Consider the workers who provide the infrastructure of child care. And pay them more.

Posted by
child care worker.jpg
Child care workers are overwhelmingly female, disproportionately women of color—and endure a poverty rate twice as high as other women workers. Photo: Rawpixel

Our economic recovery requires robust investments in child care, and child care workers. We can’t ask parents to bear all the burden, and we can’t ask workers to face rock bottom wages. We need the federal government to do more.

One of the top planks of the Biden administration’s economic recovery proposal is substantial new investments in child care. And rightly so. Advocates note that child care is infrastructure--the underpinning that enables all other work, the equivalent of roads and bridges to expedite economic activity, bringing parents (especially women) back to the labor force.

Which is all to the good. Further, the plans ask us to acknowledge that the burden of paying for child care shouldn’t fall solely on the shoulders of working families. Just as public education is a good that benefits the whole of society, so is child care. It’s time to for all of us to share the responsibility for the benefit of having healthy, engaged, educated small people who will grow up to be happy productive big people.

But as we work to fix the child care system in the US—to make sure we have a solid, functioning, reasonably priced system—let’s also make sure we fix the way the system treats workers. And that requires a profound and very deep change.

For a start, the child care industry has been painted with the brush that affects many jobs historically associated with the household or family; broadly considered “women’s work,” it leans on women, and undervalues and underpays their labor.

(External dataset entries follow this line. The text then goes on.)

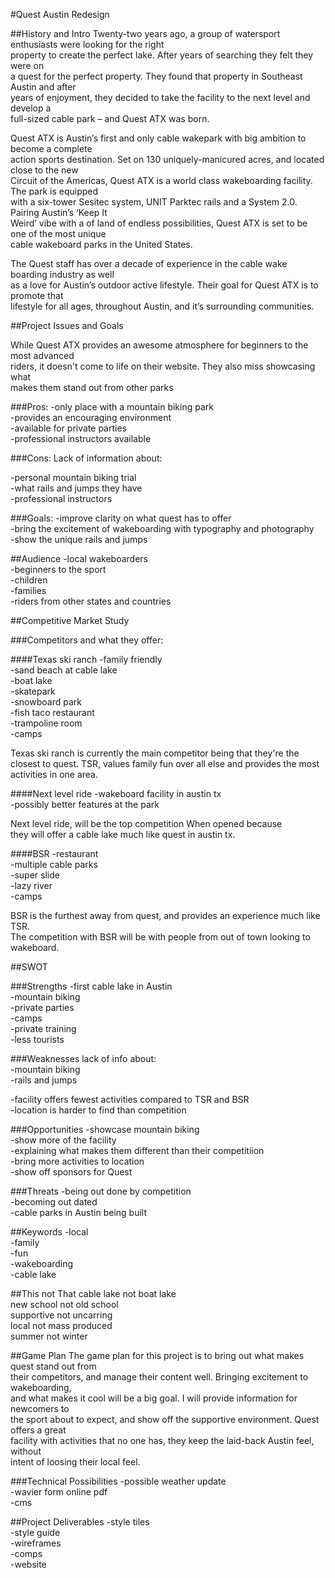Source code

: #Quest Austin Redesign

##History and Intro
Twenty-two years ago, a group of watersport enthusiasts were looking for the right  
property to create the perfect lake. After years of searching they felt they were on  
a quest for the perfect property. They found that property in Southeast Austin and after  
years of enjoyment, they decided to take the facility to the next level and develop a  
full-sized cable park – and Quest ATX was born.  

Quest ATX is Austin’s first and only cable wakepark with big ambition to become a complete  
action sports destination. Set on 130 uniquely-manicured acres, and located close to the new  
Circuit of the Americas, Quest ATX is a world class wakeboarding facility. The park is equipped  
with a six-tower Sesitec system, UNIT Parktec rails and a System 2.0. Pairing Austin’s ‘Keep It  
Weird’ vibe with a of land of endless possibilities, Quest ATX is set to be one of the most unique   
cable wakeboard parks in the United States.

The Quest staff has over a decade of experience in the cable wake boarding industry as well  
as a love for Austin’s outdoor active lifestyle. Their goal for Quest ATX is to promote that  
lifestyle for all ages, throughout Austin, and it’s surrounding communities.  

##Project Issues and Goals

While Quest ATX provides an awesome atmosphere for beginners to the most advanced  
riders, it doesn't come to life on their website. They also miss showcasing what  
makes them stand out from other parks   
 
###Pros: 
-only place with a mountain biking park  
-provides an encouraging environment   
-available for private parties  
-professional instructors available   

###Cons:
Lack of information about:

-personal mountain biking trial  
-what rails and jumps they have  
-professional instructors  
        
###Goals:
-improve clarity on what quest has to offer  
-bring the excitement of wakeboarding with typography and photography  
-show the unique rails and jumps   

##Audience
-local wakeboarders  
-beginners to the sport   
-children  
-families  
-riders from other states and countries  


##Competitive Market Study

###Competitors and what they offer:  

####Texas ski ranch
-family friendly  
-sand beach at cable lake  
-boat lake  
-skatepark    
-snowboard park    
-fish taco restaurant   
-trampoline room    
-camps  
   
Texas ski ranch is currently the main competitor being that they're the  
closest to quest. TSR, values family fun over all else and provides the most  
activities in one area.      

####Next level ride
-wakeboard facility in austin tx    
-possibly better features at the park  

Next level ride, will be the top competition When opened because  
they will offer a cable lake much like quest in austin tx. 


####BSR
-restaurant   
-multiple cable parks  
-super slide  
-lazy river  
-camps  

BSR is the furthest away from quest, and  provides an experience much like TSR.  
The competition with BSR will be with people from out of town looking to wakeboard. 


##SWOT

###Strengths
-first cable lake in Austin  
-mountain biking  
-private parties  
-camps  
-private training  
-less tourists  

###Weaknesses
lack of info about:   
-mountain biking  
-rails and jumps  
	

-facility offers fewest activities compared to TSR and BSR  
-location is harder to find than competition  


###Opportunities
-showcase mountain biking   
-show more of the facility  
-explaining what makes them different than their competitiion  
-bring more activities to location  
-show off sponsors for Quest  



###Threats
-being out done by competition    
-becoming out dated    
-cable parks in Austin being built   


##Keywords
-local  
-family  
-fun  
-wakeboarding  
-cable lake  

##This not That
cable lake not boat lake  
new school not old school  
supportive not uncarring  
local not mass produced  
summer not winter  


##Game Plan
The game plan for this project is to bring out what makes quest stand out from   
their competitors, and manage their content well. Bringing excitement to wakeboarding,    
and what makes it cool will be a big goal. I will provide information for newcomers to    
the sport about to expect, and show off the supportive environment. Quest offers a great    
facility with activities that no one has, they keep the laid-back Austin feel, without    
intent of loosing their local feel. 

###Technical Possibilities
-possible weather update  
-wavier form online pdf  
-cms  

##Project Deliverables
-style tiles  
-style guide  
-wireframes  
-comps  
-website  









	




















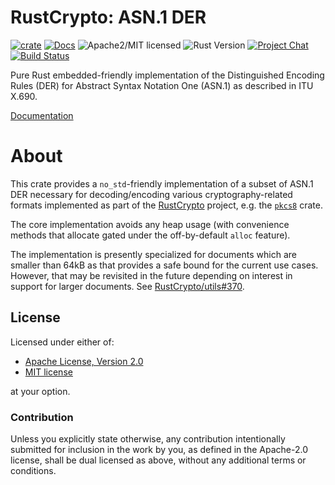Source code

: # RustCrypto: ASN.1 DER

[![crate][crate-image]][crate-link]
[![Docs][docs-image]][docs-link]
![Apache2/MIT licensed][license-image]
![Rust Version][rustc-image]
[![Project Chat][chat-image]][chat-link]
[![Build Status][build-image]][build-link]

Pure Rust embedded-friendly implementation of the Distinguished Encoding Rules (DER)
for Abstract Syntax Notation One (ASN.1) as described in ITU X.690.

[Documentation][docs-link]

# About

This crate provides a `no_std`-friendly implementation of a subset of ASN.1 DER
necessary  for decoding/encoding various cryptography-related formats
implemented as part of the [RustCrypto] project, e.g. the [`pkcs8`] crate.

The core implementation avoids any heap usage (with convenience methods
that allocate gated under the off-by-default `alloc` feature).

The implementation is presently specialized for documents which are smaller
than 64kB as that provides a safe bound for the current use cases.
However, that may be revisited in the future depending on interest in
support for larger documents. See [RustCrypto/utils#370].

## License

Licensed under either of:

 * [Apache License, Version 2.0](http://www.apache.org/licenses/LICENSE-2.0)
 * [MIT license](http://opensource.org/licenses/MIT)

at your option.

### Contribution

Unless you explicitly state otherwise, any contribution intentionally submitted
for inclusion in the work by you, as defined in the Apache-2.0 license, shall be
dual licensed as above, without any additional terms or conditions.

[//]: # (badges)

[crate-image]: https://img.shields.io/crates/v/der.svg
[crate-link]: https://crates.io/crates/der
[docs-image]: https://docs.rs/der/badge.svg
[docs-link]: https://docs.rs/der/
[license-image]: https://img.shields.io/badge/license-Apache2.0/MIT-blue.svg
[rustc-image]: https://img.shields.io/badge/rustc-1.47+-blue.svg
[chat-image]: https://img.shields.io/badge/zulip-join_chat-blue.svg
[chat-link]: https://rustcrypto.zulipchat.com/#narrow/stream/260052-utils
[build-image]: https://github.com/RustCrypto/utils/workflows/der/badge.svg?branch=master&event=push
[build-link]: https://github.com/RustCrypto/utils/actions?query=workflow:der

[//]: # (general links)

[RustCrypto]: https://github.com/rustcrypto
[`pkcs8`]: https://docs.rs/pkcs8/
[RustCrypto/utils#370]: https://github.com/RustCrypto/utils/issues/370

Child care workers are overwhelmingly women; are disproportionately Black, Latina, Indigenous, Asian American and Pacific Islander, and immigrant; and are overwhelmingly underpaid.

In fact, child care is one of the most underpaid professions in the economy; the poverty rate among child care workers is more than double that of other women workers. (See chart below.)

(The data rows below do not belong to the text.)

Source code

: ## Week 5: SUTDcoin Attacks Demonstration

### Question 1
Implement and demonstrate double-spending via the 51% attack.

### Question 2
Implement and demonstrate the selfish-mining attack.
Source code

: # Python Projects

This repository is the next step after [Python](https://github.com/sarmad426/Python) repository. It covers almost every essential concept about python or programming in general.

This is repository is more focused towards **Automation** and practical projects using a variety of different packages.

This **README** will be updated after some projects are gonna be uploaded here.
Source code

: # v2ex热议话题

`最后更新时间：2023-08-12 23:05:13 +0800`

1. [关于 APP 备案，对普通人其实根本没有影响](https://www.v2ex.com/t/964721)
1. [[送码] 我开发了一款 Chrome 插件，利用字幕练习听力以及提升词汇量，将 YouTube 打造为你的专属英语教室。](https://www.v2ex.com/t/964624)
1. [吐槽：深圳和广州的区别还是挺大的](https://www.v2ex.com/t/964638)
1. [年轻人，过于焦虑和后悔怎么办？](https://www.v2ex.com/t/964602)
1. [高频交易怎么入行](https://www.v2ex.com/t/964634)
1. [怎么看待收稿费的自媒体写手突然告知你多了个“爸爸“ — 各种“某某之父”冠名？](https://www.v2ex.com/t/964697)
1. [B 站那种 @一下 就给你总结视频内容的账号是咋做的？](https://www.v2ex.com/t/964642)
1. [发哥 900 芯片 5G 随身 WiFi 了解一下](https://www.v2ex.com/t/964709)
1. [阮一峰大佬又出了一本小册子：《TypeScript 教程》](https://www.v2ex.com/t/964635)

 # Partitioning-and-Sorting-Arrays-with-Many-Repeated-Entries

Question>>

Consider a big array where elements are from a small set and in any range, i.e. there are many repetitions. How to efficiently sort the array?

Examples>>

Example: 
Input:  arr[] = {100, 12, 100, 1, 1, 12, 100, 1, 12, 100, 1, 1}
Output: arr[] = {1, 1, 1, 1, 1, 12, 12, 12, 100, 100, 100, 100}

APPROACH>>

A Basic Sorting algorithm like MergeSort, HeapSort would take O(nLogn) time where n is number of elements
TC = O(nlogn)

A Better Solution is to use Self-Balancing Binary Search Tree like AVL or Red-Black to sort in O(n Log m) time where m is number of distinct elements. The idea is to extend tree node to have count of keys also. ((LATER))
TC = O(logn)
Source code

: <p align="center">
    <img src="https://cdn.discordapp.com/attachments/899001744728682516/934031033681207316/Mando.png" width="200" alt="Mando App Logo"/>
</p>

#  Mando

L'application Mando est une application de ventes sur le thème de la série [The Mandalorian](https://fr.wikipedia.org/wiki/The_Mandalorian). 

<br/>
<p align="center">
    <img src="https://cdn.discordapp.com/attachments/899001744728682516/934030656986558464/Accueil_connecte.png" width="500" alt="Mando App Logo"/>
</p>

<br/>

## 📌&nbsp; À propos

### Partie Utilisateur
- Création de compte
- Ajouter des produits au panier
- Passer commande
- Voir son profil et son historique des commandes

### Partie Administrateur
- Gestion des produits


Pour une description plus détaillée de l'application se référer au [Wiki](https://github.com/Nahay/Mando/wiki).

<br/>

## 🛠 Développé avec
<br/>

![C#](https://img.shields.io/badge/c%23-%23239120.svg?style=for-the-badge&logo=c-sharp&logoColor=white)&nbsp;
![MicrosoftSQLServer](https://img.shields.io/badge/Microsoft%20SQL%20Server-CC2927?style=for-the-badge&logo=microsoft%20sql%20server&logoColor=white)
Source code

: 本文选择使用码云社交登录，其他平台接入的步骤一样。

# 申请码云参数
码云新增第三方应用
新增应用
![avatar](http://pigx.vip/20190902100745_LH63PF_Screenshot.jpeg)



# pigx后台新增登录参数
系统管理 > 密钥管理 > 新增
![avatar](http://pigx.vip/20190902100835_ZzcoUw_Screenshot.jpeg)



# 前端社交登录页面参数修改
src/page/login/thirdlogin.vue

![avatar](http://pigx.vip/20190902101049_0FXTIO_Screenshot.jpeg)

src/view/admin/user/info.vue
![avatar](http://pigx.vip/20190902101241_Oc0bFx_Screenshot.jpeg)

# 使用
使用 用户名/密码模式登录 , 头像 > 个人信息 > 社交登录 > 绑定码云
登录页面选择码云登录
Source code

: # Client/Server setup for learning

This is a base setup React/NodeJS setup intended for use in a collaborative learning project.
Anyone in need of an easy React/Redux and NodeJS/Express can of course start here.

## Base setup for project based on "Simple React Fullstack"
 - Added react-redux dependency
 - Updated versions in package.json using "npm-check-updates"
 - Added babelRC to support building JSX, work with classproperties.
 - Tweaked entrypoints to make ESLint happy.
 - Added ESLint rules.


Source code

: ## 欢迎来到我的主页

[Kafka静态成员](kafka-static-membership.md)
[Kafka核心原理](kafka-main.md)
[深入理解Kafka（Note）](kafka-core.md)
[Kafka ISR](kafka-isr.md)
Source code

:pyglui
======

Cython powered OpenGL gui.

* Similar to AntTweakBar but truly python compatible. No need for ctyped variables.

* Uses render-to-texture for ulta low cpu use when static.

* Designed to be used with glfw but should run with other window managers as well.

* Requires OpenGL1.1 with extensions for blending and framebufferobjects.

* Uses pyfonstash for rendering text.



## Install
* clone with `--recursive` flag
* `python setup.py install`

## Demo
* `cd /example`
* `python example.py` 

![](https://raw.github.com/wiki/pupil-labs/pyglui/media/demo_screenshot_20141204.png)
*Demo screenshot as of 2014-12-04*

While wages vary dramatically across the country, they never rise to an adequate level. Even in states with high median salaries for child care workers (e.g., Washington and the District of Columbia), child care workers’ salaries are still shockingly low, and below the average salary of all other teachers (including preschool and kindergarten teachers), and even of restaurant workers.

But it’s hard for child care workers to demand big bumps in their wages, because those wages come primarily from the pockets of the families. While some industries can easily afford to pay workers more (by raising prices or reducing shareholder dividends), child care is an industry where for workers to receive higher wages, families are charged higher fees.

Sadly, child care is already too expensive for most families to afford at all. In 29 states and the District of Columbia, infant care costs exceed the average cost of in-state college tuition at public four-year institutions. The result of this funding model is the exodus of workers from the child care sector due to low wages, leaving working families without the care they need.

It’s clear that the answer is not asking families to pay more. Our government needs to step up.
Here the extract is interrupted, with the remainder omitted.